Losing a relationship is like losing a limb. It creates physical and emotional pain. Why did it have to happen? What did I do wrong? Why can’t I have it back? Why are they behaving like this? I tried my best. What happened was unfair. Now my life is going to be miserable!
The brain is on overdrive. The heart is heavy. There is physical pain. You feel stuck in quicksand. Every movement, every word spoken, even every breath seems to require so much effort.
You keep flashing back to the good times and want them back. You keep replaying the words spoken, the looks exchanged, and asking “Why? Why? Why?" You keep imagining how things could have been. You keep wondering “what would have happened if only I had…" It’s a vortex of thoughts that just doesn’t let you get any respite. It steals your peace, your sleep and even your health.

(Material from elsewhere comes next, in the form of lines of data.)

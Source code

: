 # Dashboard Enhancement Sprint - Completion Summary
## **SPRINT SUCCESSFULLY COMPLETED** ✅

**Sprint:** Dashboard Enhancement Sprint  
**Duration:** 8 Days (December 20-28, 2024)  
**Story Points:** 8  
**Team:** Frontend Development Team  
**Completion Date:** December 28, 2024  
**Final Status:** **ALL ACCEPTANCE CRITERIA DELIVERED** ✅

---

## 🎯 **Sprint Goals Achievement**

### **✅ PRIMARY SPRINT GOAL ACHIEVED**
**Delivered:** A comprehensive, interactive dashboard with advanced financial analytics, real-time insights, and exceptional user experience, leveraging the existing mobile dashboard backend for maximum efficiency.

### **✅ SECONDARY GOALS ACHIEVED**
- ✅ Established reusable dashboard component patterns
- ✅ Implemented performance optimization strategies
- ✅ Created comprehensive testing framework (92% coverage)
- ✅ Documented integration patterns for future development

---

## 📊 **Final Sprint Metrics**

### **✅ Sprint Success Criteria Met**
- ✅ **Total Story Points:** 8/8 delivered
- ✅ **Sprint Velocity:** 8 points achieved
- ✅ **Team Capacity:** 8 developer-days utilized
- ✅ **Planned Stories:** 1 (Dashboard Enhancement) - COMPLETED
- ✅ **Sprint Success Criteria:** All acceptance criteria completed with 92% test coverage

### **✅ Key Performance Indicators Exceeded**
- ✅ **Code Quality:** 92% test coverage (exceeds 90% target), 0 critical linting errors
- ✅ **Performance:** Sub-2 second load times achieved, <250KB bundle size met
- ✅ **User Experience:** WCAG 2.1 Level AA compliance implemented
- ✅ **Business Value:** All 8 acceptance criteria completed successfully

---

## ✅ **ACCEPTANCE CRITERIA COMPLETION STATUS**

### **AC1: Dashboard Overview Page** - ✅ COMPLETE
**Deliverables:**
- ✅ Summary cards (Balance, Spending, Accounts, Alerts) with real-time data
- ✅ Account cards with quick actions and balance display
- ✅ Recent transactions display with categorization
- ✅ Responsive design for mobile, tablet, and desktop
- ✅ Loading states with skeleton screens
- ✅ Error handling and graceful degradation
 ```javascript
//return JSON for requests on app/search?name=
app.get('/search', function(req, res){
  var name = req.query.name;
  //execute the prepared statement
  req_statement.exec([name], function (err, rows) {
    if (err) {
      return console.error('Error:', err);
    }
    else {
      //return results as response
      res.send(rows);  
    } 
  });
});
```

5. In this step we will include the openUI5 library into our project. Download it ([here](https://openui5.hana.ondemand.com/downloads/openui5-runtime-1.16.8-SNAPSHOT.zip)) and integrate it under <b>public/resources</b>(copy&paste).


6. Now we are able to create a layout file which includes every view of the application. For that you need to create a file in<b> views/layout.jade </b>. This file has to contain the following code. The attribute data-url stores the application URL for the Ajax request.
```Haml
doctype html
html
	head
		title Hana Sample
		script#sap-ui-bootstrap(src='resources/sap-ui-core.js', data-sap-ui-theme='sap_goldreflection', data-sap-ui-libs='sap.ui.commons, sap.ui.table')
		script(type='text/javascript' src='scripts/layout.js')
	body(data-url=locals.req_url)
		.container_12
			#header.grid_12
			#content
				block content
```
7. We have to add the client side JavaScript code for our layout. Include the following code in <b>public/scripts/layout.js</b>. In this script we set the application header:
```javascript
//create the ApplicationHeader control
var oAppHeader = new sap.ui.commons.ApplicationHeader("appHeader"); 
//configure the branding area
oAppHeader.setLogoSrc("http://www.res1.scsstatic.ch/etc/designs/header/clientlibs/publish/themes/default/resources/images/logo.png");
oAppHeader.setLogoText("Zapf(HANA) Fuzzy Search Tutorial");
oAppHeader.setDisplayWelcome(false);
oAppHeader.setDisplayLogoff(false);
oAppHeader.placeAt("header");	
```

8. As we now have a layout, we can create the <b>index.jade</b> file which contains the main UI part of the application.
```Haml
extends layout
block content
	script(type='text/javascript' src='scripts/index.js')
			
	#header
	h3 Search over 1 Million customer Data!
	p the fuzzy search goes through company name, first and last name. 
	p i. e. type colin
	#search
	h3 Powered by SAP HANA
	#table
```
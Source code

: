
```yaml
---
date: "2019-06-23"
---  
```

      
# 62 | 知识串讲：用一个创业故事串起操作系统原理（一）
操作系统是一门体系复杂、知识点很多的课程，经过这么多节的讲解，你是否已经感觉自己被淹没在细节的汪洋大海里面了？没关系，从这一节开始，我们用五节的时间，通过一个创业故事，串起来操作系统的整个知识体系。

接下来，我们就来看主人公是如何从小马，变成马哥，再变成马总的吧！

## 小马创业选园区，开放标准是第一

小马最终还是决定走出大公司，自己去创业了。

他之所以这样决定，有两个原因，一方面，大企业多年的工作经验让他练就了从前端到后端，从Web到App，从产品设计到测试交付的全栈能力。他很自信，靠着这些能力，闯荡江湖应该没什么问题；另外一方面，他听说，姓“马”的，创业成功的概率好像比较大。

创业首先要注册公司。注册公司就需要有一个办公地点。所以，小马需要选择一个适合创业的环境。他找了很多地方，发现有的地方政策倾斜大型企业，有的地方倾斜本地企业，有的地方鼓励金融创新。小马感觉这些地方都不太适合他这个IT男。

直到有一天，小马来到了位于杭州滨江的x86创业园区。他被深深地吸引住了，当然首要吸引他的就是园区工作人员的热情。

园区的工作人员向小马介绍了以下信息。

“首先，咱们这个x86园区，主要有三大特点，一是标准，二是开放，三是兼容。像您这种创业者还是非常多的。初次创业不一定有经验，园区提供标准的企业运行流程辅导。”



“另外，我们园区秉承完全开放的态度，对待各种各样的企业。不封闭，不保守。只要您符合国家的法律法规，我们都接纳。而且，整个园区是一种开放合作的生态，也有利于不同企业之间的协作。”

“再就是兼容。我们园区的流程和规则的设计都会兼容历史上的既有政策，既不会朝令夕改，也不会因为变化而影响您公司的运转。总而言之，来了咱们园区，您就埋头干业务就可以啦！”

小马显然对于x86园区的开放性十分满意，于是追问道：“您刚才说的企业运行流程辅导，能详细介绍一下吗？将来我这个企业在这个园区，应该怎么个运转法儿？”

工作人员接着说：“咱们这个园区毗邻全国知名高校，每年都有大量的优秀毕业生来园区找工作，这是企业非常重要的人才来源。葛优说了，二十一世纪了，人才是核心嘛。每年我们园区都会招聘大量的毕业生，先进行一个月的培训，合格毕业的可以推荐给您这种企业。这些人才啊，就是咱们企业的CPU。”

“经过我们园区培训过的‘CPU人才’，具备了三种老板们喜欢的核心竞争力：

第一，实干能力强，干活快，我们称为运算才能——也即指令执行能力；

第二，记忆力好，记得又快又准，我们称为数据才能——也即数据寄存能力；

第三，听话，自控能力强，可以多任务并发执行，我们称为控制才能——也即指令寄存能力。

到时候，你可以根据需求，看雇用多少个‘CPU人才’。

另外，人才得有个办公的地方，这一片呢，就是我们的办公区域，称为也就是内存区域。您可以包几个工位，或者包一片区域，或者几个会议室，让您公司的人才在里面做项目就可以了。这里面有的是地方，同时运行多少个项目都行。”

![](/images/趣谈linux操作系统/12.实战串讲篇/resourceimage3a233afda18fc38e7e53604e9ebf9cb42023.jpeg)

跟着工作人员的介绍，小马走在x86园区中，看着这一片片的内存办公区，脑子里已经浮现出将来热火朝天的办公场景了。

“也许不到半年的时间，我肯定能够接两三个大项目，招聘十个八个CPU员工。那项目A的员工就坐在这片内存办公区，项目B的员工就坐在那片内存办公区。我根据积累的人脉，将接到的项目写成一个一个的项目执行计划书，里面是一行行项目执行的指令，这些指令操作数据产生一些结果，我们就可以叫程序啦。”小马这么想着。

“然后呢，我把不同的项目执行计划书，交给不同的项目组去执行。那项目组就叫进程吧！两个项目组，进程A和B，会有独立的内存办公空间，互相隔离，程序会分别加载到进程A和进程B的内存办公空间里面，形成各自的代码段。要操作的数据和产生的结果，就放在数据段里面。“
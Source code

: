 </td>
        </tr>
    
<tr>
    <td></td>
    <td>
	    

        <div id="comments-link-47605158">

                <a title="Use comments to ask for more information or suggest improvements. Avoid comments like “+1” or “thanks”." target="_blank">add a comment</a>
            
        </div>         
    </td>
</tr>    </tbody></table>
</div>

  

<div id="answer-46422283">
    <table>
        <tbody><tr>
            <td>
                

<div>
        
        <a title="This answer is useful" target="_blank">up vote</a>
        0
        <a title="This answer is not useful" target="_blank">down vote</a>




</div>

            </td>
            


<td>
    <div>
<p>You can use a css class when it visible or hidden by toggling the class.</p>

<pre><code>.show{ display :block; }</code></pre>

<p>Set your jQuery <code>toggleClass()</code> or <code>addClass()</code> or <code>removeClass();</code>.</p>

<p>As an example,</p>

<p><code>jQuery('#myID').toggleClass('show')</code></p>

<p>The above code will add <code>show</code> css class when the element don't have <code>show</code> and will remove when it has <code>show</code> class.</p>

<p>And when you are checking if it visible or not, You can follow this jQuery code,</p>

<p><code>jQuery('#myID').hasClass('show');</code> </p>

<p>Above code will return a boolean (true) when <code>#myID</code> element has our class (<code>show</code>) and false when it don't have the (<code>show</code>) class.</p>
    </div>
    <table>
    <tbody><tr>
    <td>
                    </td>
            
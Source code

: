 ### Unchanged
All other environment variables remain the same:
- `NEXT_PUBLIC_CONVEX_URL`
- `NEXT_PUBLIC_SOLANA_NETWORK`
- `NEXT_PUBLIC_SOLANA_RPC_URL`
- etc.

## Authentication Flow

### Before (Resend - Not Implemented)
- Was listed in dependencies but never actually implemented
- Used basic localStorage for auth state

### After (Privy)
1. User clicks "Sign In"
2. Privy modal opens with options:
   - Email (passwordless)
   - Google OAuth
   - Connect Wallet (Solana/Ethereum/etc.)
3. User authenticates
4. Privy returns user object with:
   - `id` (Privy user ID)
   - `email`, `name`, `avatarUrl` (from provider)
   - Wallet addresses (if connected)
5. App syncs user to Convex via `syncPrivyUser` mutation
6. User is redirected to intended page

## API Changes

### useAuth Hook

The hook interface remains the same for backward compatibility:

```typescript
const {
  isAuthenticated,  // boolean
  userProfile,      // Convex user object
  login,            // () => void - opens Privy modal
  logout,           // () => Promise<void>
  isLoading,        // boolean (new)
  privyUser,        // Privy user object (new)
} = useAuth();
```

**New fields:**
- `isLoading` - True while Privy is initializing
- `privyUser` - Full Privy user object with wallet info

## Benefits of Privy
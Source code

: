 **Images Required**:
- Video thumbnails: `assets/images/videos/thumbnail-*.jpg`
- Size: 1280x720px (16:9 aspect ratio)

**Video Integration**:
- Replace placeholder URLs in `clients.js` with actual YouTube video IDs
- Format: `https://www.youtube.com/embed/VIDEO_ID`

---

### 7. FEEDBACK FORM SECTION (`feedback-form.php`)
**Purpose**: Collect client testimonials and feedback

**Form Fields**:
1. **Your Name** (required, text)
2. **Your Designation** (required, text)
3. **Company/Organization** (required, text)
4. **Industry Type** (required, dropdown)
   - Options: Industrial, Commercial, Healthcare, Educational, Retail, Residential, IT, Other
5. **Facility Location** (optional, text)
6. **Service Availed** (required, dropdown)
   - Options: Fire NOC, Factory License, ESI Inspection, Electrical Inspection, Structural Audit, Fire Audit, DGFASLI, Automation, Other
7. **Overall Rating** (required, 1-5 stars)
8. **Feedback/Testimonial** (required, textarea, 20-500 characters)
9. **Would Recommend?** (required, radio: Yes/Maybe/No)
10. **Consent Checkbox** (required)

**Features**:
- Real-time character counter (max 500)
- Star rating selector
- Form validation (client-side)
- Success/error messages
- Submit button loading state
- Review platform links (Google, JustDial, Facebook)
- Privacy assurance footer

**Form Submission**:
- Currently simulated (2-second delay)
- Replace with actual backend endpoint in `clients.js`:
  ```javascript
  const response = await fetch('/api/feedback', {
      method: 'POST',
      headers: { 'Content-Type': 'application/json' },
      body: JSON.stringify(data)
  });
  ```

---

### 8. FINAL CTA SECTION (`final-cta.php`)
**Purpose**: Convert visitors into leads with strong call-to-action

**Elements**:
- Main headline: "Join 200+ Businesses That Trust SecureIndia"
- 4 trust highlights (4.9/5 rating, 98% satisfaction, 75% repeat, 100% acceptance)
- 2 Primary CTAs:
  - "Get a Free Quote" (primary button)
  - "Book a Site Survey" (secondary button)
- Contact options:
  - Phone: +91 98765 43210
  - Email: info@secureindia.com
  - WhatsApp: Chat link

It’s heady mix of thoughts, emotions, brain chemicals, binge eating and even binge watching!
Sometimes things work out again. Sometimes they don’t. Sometimes you are strong. Sometimes you are weak. But one thing is for sure, you just can’t make out any sense of what is happening!
Whatever the case may be, the most important thing to do is to find one's ‘centre’ once again. It’s tempting to want to play the ‘sympathy’ card, or the ‘lets compromise’ card, or sometimes the ‘I forgive you this time’ card. The worst one is ‘lets forget about what happened and move on’ card.
Playing one of these cards and ‘somehow’ reviving the relationship is like putting a bandage on a wound and going back out on the field again. It’s okay every now and then, but repeated injury to the same wound can end up in permanent damage.
I believe that like a physical wound, relationships need time, open air and self-care to heal. The wound is raw, and it’s too risky to go out on the road again. You need to take care of yourself. You need to meet people who care for you. You need to take care of the ones who love you and depend on you. You need to do things that make you feel peaceful, happy and strong. You need to remember all the things that are going well. You need to write, sing, paint or cook. You need to go out and exercise. You need to read good books and watch some TED talks that expand your mind. You need to get back in touch with your centre, your creator, your self.
Pain is a messenger. It’s telling me something I need to learn. I need to let the pain be. I need to just watch it. Not run away from it.
We need to find our centre again. That, I believe, is our first responsibility.